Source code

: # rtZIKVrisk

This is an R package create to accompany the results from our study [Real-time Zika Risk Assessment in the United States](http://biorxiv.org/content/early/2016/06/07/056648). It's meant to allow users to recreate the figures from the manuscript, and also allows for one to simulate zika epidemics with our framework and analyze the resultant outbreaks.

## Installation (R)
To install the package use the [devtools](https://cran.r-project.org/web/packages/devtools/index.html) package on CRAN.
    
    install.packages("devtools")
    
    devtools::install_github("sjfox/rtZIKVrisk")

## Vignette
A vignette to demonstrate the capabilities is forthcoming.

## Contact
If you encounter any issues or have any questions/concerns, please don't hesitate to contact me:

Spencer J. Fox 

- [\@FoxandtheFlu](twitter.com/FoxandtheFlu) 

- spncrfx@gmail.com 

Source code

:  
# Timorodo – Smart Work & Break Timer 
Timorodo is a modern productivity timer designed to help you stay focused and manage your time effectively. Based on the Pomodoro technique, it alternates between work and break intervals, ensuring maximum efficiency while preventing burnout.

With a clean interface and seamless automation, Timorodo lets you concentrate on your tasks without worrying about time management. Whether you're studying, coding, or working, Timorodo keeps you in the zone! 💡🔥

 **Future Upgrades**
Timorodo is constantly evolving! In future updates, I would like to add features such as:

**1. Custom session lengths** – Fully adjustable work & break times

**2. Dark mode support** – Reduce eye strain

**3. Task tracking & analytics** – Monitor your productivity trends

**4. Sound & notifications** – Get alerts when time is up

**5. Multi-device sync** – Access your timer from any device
--
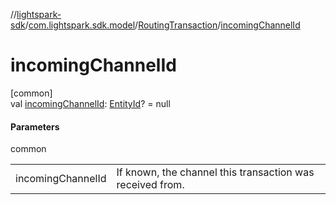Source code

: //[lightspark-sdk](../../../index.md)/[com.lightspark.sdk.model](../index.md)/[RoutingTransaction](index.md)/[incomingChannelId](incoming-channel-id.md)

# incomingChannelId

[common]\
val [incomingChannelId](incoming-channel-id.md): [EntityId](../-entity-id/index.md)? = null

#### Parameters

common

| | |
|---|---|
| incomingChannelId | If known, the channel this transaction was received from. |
--
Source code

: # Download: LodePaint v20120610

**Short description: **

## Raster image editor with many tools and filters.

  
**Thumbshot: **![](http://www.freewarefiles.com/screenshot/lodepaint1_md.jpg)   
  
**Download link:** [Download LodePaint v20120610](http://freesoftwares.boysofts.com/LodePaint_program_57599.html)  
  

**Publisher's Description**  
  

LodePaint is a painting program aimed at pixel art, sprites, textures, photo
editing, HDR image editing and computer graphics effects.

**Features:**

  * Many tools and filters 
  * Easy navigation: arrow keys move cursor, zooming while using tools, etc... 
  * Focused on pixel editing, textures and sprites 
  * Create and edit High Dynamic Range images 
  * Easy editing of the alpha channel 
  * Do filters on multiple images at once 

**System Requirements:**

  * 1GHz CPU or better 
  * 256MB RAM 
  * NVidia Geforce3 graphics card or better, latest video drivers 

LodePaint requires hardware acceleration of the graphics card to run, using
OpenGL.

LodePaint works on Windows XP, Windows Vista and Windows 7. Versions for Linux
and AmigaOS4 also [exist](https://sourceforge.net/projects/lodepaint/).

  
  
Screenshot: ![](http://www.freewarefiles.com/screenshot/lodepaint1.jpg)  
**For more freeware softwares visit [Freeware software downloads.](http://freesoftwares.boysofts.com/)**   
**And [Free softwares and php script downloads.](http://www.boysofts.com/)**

» **Exercise objective**
If a line in the records above has the word "sprites", copy it out.

» **Reply to the task**
LodePaint is a painting program aimed at pixel art, sprites, textures, photo
  * Focused on pixel editing, textures and sprites 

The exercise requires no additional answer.